The US Department of Energy is planning to hold the 2009 Thermoelectrics Applications Workshop 29 September to 2 October in San Diego, CA. The purpose of the Workshop is to expand the interest in thermoelectrics for automotive as well as other applications, such as directly converting waste heat from industrial processes, geothermal, stationary power prime movers (gas turbines and diesels), rail, marine and off-highway equipment to electricity.

The DOE Vehicle Technologies (VT) Program has been supporting the development and application thermoelectrics in vehicles. As a result, it is expected that within 5 years, the first generation thermoelectric generators that will directly convert engine waste heat to electricity will be commercially introduced in the automotive market.

DOE/VT is also jointly funding, with the California Energy Commission (CEC), competitively selected project teams headed by Ford and GM to develop automotive thermoelectric heating, ventilation and air-conditioning (TE HVAC) systems, using the zonal concept of cooling or heating only the occupants and not the whole cabin.

TE HVAC systems are strong candidates to replace current vehicular air conditioners using the refrigerant gas R-134a with a global warming potential that is 1,300 times that of carbon dioxide (CO2).

The successful deployment of these two automotive applications will greatly expand the volume of thermoelectric materials to supply the auto market here and abroad, providing an added stimulus to develop more efficient thermoelectrics, improve scale up production capabilities, and reduce cost with volume production as has historically been the case with semiconductor devices.

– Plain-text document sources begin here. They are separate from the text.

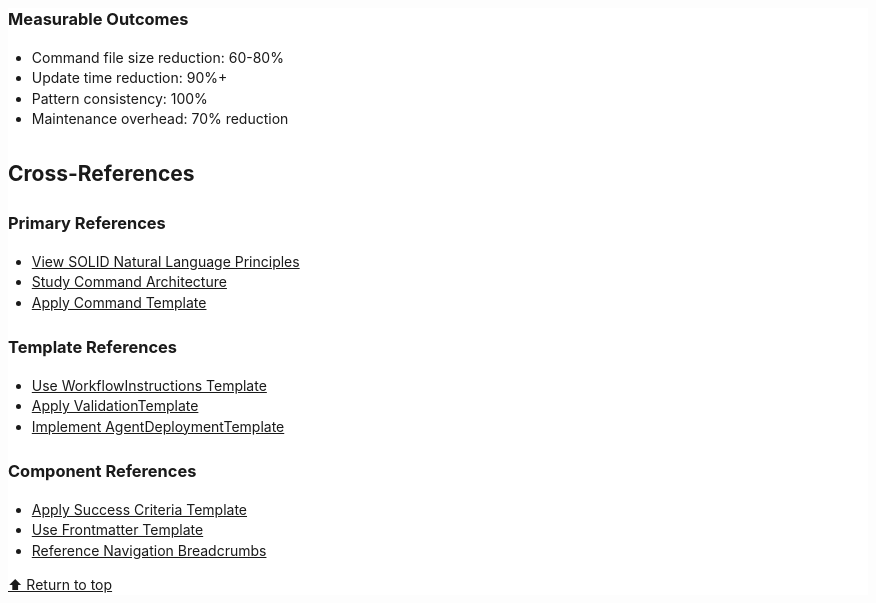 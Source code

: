 ### Measurable Outcomes
- Command file size reduction: 60-80%
- Update time reduction: 90%+
- Pattern consistency: 100%
- Maintenance overhead: 70% reduction

## Cross-References

### Primary References
- [View SOLID Natural Language Principles](solid-natural-language.md)
- [Study Command Architecture](../templates/components/core-framework/command-architecture.md)
- [Apply Command Template](../templates/command-template.md)

### Template References
- [Use WorkflowInstructions Template](../templates/WorkflowInstructions.md)
- [Apply ValidationTemplate](../templates/ValidationTemplate.md)
- [Implement AgentDeploymentTemplate](../templates/AgentDeploymentTemplate.md)

### Component References
- [Apply Success Criteria Template](../templates/components/success-criteria-template.md)
- [Use Frontmatter Template](../components/frontmatter-template.yaml)
- [Reference Navigation Breadcrumbs](../components/navigation-breadcrumb-patterns.md)

[⬆ Return to top](#dry-principles-for-command-documentation)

The workshop will have Key Principal Investigators summarize their work. Project Engineers on the DOE/VC TEG and TE HVAC efforts will provide a summary of their design efforts. Representatives from the fabrication community will be invited to discuss scale up and commercial viability. Department of Defense representatives will be asked to present an overview of the thermoelectric related R&D (unclassified) that they are supporting and define some of their applications interest. DOE is also inviting representatives from Europe and Asia to provide a summary of their thermoelectric activities.


Henry Gibson

Rankine cycle converters have been used with combustion engines for more than a century. It was invented as the Still-cycle. Hot exhaust gas turbo generators have been invented and they can be used without large amounts of highly refined semiconductors.

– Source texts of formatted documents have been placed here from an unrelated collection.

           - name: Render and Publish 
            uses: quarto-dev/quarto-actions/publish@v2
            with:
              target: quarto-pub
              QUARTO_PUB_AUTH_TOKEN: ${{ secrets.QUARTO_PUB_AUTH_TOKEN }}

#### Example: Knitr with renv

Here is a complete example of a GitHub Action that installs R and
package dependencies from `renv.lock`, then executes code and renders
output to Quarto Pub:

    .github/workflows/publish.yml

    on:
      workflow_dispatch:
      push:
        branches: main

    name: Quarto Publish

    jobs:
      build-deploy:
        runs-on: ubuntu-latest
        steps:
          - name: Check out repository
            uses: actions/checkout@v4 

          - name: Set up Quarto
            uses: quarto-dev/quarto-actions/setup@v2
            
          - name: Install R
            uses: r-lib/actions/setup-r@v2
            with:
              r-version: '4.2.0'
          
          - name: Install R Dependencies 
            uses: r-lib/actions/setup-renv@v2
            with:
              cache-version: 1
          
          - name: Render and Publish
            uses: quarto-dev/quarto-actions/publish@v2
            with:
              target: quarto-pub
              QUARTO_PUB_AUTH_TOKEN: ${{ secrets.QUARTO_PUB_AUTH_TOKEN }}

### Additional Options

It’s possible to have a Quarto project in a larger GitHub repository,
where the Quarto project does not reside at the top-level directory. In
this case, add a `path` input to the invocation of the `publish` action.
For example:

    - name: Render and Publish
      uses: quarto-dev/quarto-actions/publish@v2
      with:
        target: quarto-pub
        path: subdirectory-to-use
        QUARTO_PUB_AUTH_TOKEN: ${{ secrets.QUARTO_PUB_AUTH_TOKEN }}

Everbody who reads this site should find the most thorough description of the Kitson-Still diesel-steam hybrid locomotive that used steam pistons for starting, not only the diesel engine, but also the train, and the steam pistons were also available for extra power at times. Steam acted on the crankshaft side of double acting pistons and the outside cylinder was diesel. Diesel was not fed to the diesel cylinders until the train was moving at about 2.5 MPH, then the diesel injection started and the steam flow stopped. Heat was recovered from the cylinders and the exhaust. A small diesel burner preheated the steam. The locomotive burned one sixth the weight of fuel for the equivalent work by a coal burning standard steam locomotive. In the US the Southern Pacific, that already burned oil in steam locomotives, would have saved a lot of money on fuel. They would be saving a lot of money with new modified copies that incorporated better insulation, alloys and materials. It is a real surprize that Chinese manufacturers did not perfect such a locomotive for their railroads a few years ago. Dimethyl-ether made from coal would be a very clean fuel for such locomotive and they would be cheaper and more efficient than any diesel electric versions. However the steam starting and the slow piston speeds would allow for cheap heavy fuel oil to be used. Still engines were used in ships and stationary installations; They were the first combined cycle engines. ..HG..

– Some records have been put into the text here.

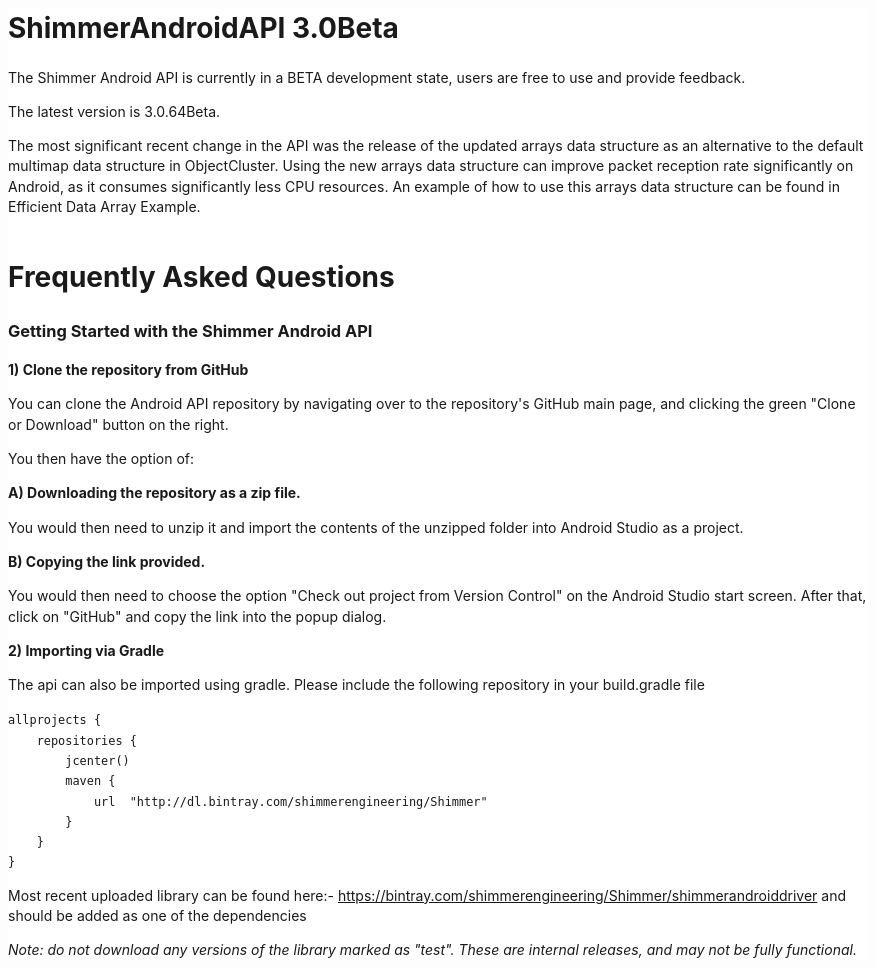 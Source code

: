# ShimmerAndroidAPI 3.0Beta

The Shimmer Android API is currently in a BETA development state, users are free to use and provide feedback. 

The latest version is 3.0.64Beta.

The most significant recent change in the API was the release of the updated arrays data structure as an alternative to the default multimap data structure in ObjectCluster. 
Using the new arrays data structure can improve packet reception rate significantly on Android, as it consumes significantly less CPU resources. 
An example of how to use this arrays data structure can be found in Efficient Data Array Example.


# Frequently Asked Questions

### Getting Started with the Shimmer Android API
**1) Clone the repository from GitHub**

You can clone the Android API repository by navigating over to the repository's GitHub main page, and clicking the green "Clone or Download" button on the right.

You then have the option of:

**A) Downloading the repository as a zip file.** 

You would then need to unzip it and import the contents of the unzipped folder into Android Studio as a project.

**B) Copying the link provided.**

You would then need to choose the option "Check out project from Version Control" on the Android Studio start screen. After that, click on "GitHub" and copy the link into the popup dialog.

**2) Importing via Gradle**

The api can also be imported using gradle. Please include the following repository in your build.gradle file 
```
allprojects {
    repositories {
        jcenter()
        maven {
            url  "http://dl.bintray.com/shimmerengineering/Shimmer"
        }
    }
}
```
Most recent uploaded library can be found here:-
https://bintray.com/shimmerengineering/Shimmer/shimmerandroiddriver and should be added as one of the dependencies

*Note: do not download any versions of the library marked as "test". These are internal releases, and may not be fully functional.*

Henry, your description makes it obvious that the Kitson-Still was built to solve the problem of starting a diesel-powered train without using a clutch.  Now everything is diesel-electric, and there are no clutches; neither are there any problems with steam seals, crossheads or water getting into engine oil.  If bottoming cycles could improve efficiency enough to be worthwhile, you can bet that GE and others would be using them.